You check out the apoplastic pathway by wandering around the cell wall system. It is surprisingly like thin cardboard or sliced luffa sponge. You can see the cellulose fibers, like wires; they are extremely strong.
You find the plasmalemma. This membrane is thicker than the cellulose fibers, but not by much; it has the thickness of this book. And it is constantly flowing, like oil in water, only it has all of these shoe-sized proteins sticking through it along with rope-like chains, which must be some sort of signaling molecule. Watch out. Don’t get sucked into an aquaporin or shocked by some of the peanut-sized charged hydrogen ions that are affixed to the surface of the cell wall.

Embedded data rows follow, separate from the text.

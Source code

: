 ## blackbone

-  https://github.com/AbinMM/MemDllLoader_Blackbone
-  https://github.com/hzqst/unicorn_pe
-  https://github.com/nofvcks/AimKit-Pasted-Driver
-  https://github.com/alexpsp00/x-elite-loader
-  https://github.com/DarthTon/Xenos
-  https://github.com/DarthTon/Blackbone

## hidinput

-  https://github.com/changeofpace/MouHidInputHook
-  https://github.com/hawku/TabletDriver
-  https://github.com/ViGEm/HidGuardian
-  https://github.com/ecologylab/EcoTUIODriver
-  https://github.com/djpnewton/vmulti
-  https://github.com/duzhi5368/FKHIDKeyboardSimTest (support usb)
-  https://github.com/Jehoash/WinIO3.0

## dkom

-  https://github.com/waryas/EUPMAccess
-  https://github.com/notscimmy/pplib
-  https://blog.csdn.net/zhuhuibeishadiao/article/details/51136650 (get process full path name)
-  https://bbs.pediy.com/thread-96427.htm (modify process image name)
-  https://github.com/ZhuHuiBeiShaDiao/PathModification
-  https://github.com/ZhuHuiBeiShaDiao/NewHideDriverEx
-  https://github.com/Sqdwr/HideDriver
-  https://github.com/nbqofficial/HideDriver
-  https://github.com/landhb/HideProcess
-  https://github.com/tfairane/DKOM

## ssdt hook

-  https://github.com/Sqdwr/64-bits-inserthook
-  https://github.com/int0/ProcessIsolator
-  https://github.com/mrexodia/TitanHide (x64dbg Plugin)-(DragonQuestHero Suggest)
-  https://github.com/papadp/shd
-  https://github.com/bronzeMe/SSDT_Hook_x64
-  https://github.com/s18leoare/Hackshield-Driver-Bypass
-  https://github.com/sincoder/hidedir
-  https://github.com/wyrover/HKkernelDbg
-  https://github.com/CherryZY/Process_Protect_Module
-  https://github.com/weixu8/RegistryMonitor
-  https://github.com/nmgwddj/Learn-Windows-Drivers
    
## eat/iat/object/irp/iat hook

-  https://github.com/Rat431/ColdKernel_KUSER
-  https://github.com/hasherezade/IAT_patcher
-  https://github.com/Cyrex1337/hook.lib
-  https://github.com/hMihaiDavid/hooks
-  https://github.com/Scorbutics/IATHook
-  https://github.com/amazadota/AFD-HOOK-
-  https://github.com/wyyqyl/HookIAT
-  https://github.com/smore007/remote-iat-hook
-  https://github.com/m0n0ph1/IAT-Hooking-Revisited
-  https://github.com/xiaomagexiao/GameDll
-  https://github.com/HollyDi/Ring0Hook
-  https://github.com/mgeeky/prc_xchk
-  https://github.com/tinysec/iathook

Glowing ATP molecules are breaking apart all around, bursting into sparks like fireworks, and then the glowing stops as their energy is spent. Everywhere there are enzymes that are constantly changing shapes, attaching to and detaching from other molecules. The activity is overwhelming, and the noise is fantastic. Things are forming everywhere in incredible numbers and then being transported. Motion is constant.

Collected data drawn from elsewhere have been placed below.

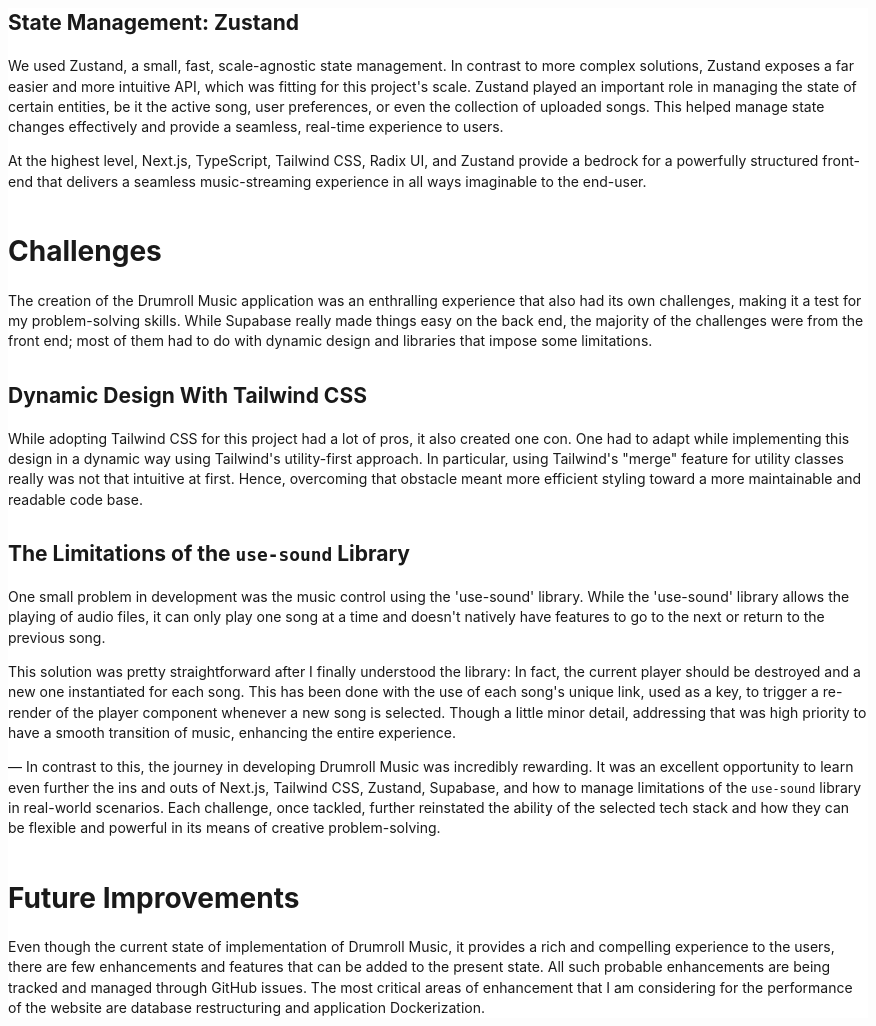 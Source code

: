## **State Management: Zustand**

We used Zustand, a small, fast, scale-agnostic state management. In contrast to more complex solutions, Zustand exposes a far easier and more intuitive API, which was fitting for this project's scale. Zustand played an important role in managing the state of certain entities, be it the active song, user preferences, or even the collection of uploaded songs. This helped manage state changes effectively and provide a seamless, real-time experience to users.

At the highest level, Next.js, TypeScript, Tailwind CSS, Radix UI, and Zustand provide a bedrock for a powerfully structured front-end that delivers a seamless music-streaming experience in all ways imaginable to the end-user.

# **Challenges**

The creation of the Drumroll Music application was an enthralling experience that also had its own challenges, making it a test for my problem-solving skills. While Supabase really made things easy on the back end, the majority of the challenges were from the front end; most of them had to do with dynamic design and libraries that impose some limitations.

## **Dynamic Design With Tailwind CSS**

While adopting Tailwind CSS for this project had a lot of pros, it also created one con. One had to adapt while implementing this design in a dynamic way using Tailwind's utility-first approach. In particular, using Tailwind's "merge" feature for utility classes really was not that intuitive at first. Hence, overcoming that obstacle meant more efficient styling toward a more maintainable and readable code base.

## **The Limitations of the `use-sound` Library**

One small problem in development was the music control using the 'use-sound' library. While the 'use-sound' library allows the playing of audio files, it can only play one song at a time and doesn't natively have features to go to the next or return to the previous song.

This solution was pretty straightforward after I finally understood the library: In fact, the current player should be destroyed and a new one instantiated for each song. This has been done with the use of each song's unique link, used as a key, to trigger a re-render of the player component whenever a new song is selected. Though a little minor detail, addressing that was high priority to have a smooth transition of music, enhancing the entire experience.

— In contrast to this, the journey in developing Drumroll Music was incredibly rewarding. It was an excellent opportunity to learn even further the ins and outs of Next.js, Tailwind CSS, Zustand, Supabase, and how to manage limitations of the `use-sound` library in real-world scenarios. Each challenge, once tackled, further reinstated the ability of the selected tech stack and how they can be flexible and powerful in its means of creative problem-solving.

# **Future Improvements**

Even though the current state of implementation of Drumroll Music, it provides a rich and compelling experience to the users, there are few enhancements and features that can be added to the present state. All such probable enhancements are being tracked and managed through GitHub issues. The most critical areas of enhancement that I am considering for the performance of the website are database restructuring and application Dockerization.
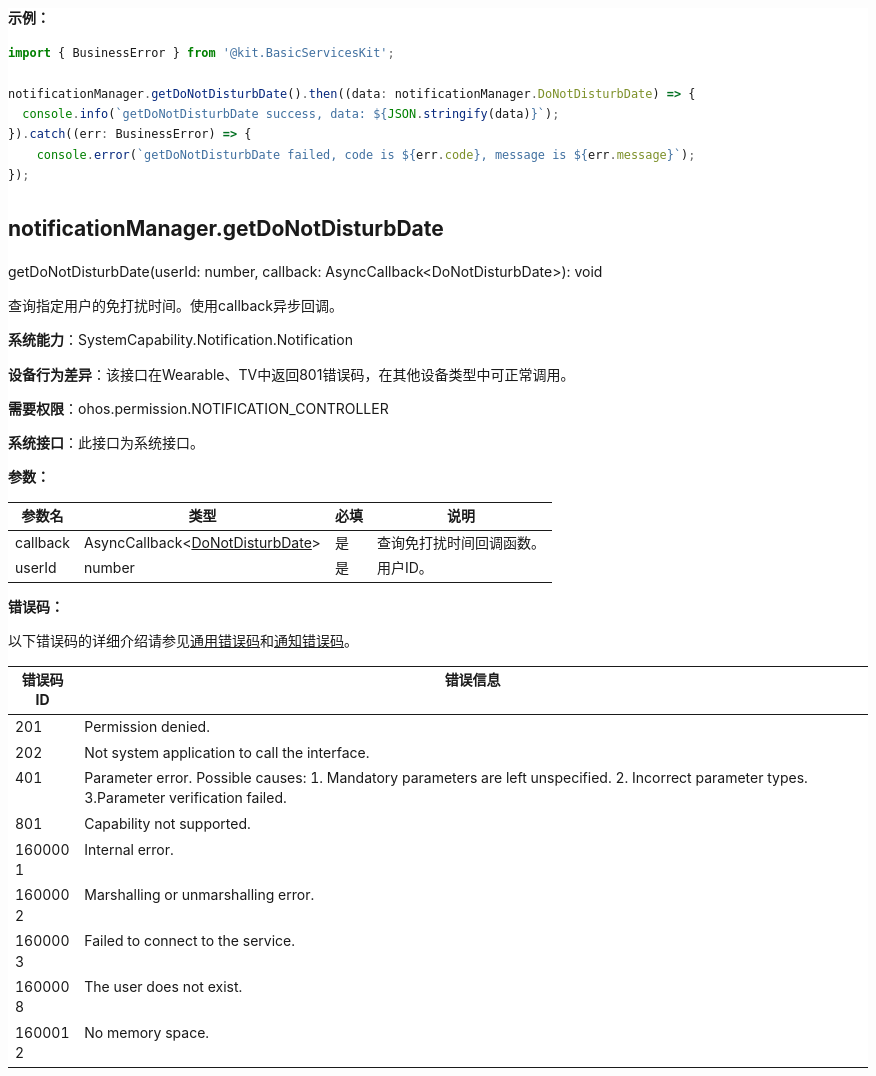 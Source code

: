 **示例：**

```ts
import { BusinessError } from '@kit.BasicServicesKit';

notificationManager.getDoNotDisturbDate().then((data: notificationManager.DoNotDisturbDate) => {
  console.info(`getDoNotDisturbDate success, data: ${JSON.stringify(data)}`);
}).catch((err: BusinessError) => {
    console.error(`getDoNotDisturbDate failed, code is ${err.code}, message is ${err.message}`);
});
```


## notificationManager.getDoNotDisturbDate

getDoNotDisturbDate(userId: number, callback: AsyncCallback\<DoNotDisturbDate\>): void

查询指定用户的免打扰时间。使用callback异步回调。

**系统能力**：SystemCapability.Notification.Notification

**设备行为差异**：该接口在Wearable、TV中返回801错误码，在其他设备类型中可正常调用。

**需要权限**：ohos.permission.NOTIFICATION_CONTROLLER

**系统接口**：此接口为系统接口。

**参数：**

| 参数名     | 类型                              | 必填 | 说明                   |
| -------- | --------------------------------- | ---- | ---------------------- |
| callback | AsyncCallback\<[DoNotDisturbDate](#donotdisturbdate)\> | 是   | 查询免打扰时间回调函数。 |
| userId   | number                            | 是   | 用户ID。 |

**错误码：**

以下错误码的详细介绍请参见[通用错误码](../errorcode-universal.md)和[通知错误码](./errorcode-notification.md)。

| 错误码ID | 错误信息                            |
| -------- | ----------------------------------- |
| 201      | Permission denied.     |  
| 202      | Not system application to call the interface.                                      |  
| 401     | Parameter error. Possible causes: 1. Mandatory parameters are left unspecified. 2. Incorrect parameter types. 3.Parameter verification failed.      |
| 801 | Capability not supported. |
| 1600001  | Internal error.                     |
| 1600002  | Marshalling or unmarshalling error. |
| 1600003  | Failed to connect to the service.          |
| 1600008  | The user does not exist.              |
| 1600012  | No memory space.                          |
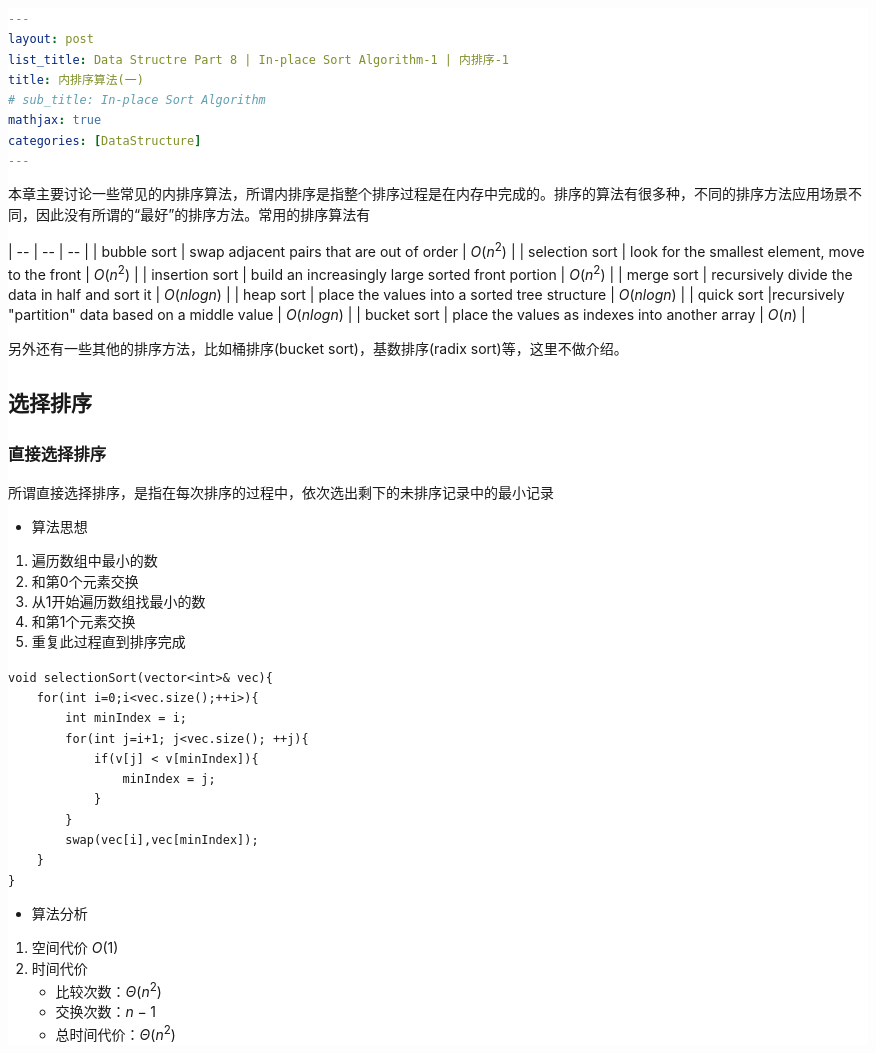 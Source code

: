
 ```yaml
---
layout: post
list_title: Data Structre Part 8 | In-place Sort Algorithm-1 | 内排序-1
title: 内排序算法(一)
# sub_title: In-place Sort Algorithm
mathjax: true
categories: [DataStructure]
---
```


本章主要讨论一些常见的内排序算法，所谓内排序是指整个排序过程是在内存中完成的。排序的算法有很多种，不同的排序方法应用场景不同，因此没有所谓的“最好”的排序方法。常用的排序算法有

| -- | -- | -- |
| bubble sort | swap adjacent pairs that are out of order | $O(n^2)$ | 
| selection sort | look for the smallest element, move to the front | $O(n^2)$ | 
| insertion sort | build an increasingly large sorted front portion | $O(n^2)$ | 
| merge sort | recursively divide the data in half and sort it | $O(nlog{n})$ | 
| heap sort | place the values into a sorted tree structure | $O(nlog{n})$ | 
| quick sort |recursively "partition" data based on a middle value | $O(nlog{n})$ |
| bucket sort | place the values as indexes into another array | $O(n)$  | 

另外还有一些其他的排序方法，比如桶排序(bucket sort)，基数排序(radix sort)等，这里不做介绍。

## 选择排序

### 直接选择排序

所谓直接选择排序，是指在每次排序的过程中，依次选出剩下的未排序记录中的最小记录

- 算法思想

1. 遍历数组中最小的数
2. 和第0个元素交换
3. 从1开始遍历数组找最小的数
4. 和第1个元素交换
5. 重复此过程直到排序完成

```
void selectionSort(vector<int>& vec){
    for(int i=0;i<vec.size();++i>){
        int minIndex = i;
        for(int j=i+1; j<vec.size(); ++j){
            if(v[j] < v[minIndex]){
                minIndex = j;
            }
        }
        swap(vec[i],vec[minIndex]);
    }
}
```
- 算法分析
1. 空间代价 $O(1)$
2. 时间代价
    - 比较次数：$\Theta(n^2)$
    - 交换次数：$n-1$
    - 总时间代价：$\Theta(n^2)$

Somehow, all of this activity moves forward. Energy is supplied, and if the nutrients are available to be converted into construction material, a tremendous amount of synthesis goes on inside the cell—building, repair, changing construction as a result of a signal sent through a carbohydrate molecule running through the cell membrane. Multiply this activity by 15 trillion and you get a birch tree. It’s amazing.
To be able to really see what goes on in a cell would be mind boggling. You probably wouldn’t be able to take too much of it and would want to get back quickly to read the next chapter in the story of how plants eat. We will continue this story by moving on to some chemistry and a bit of botany. All will be connected, and things will become clearer.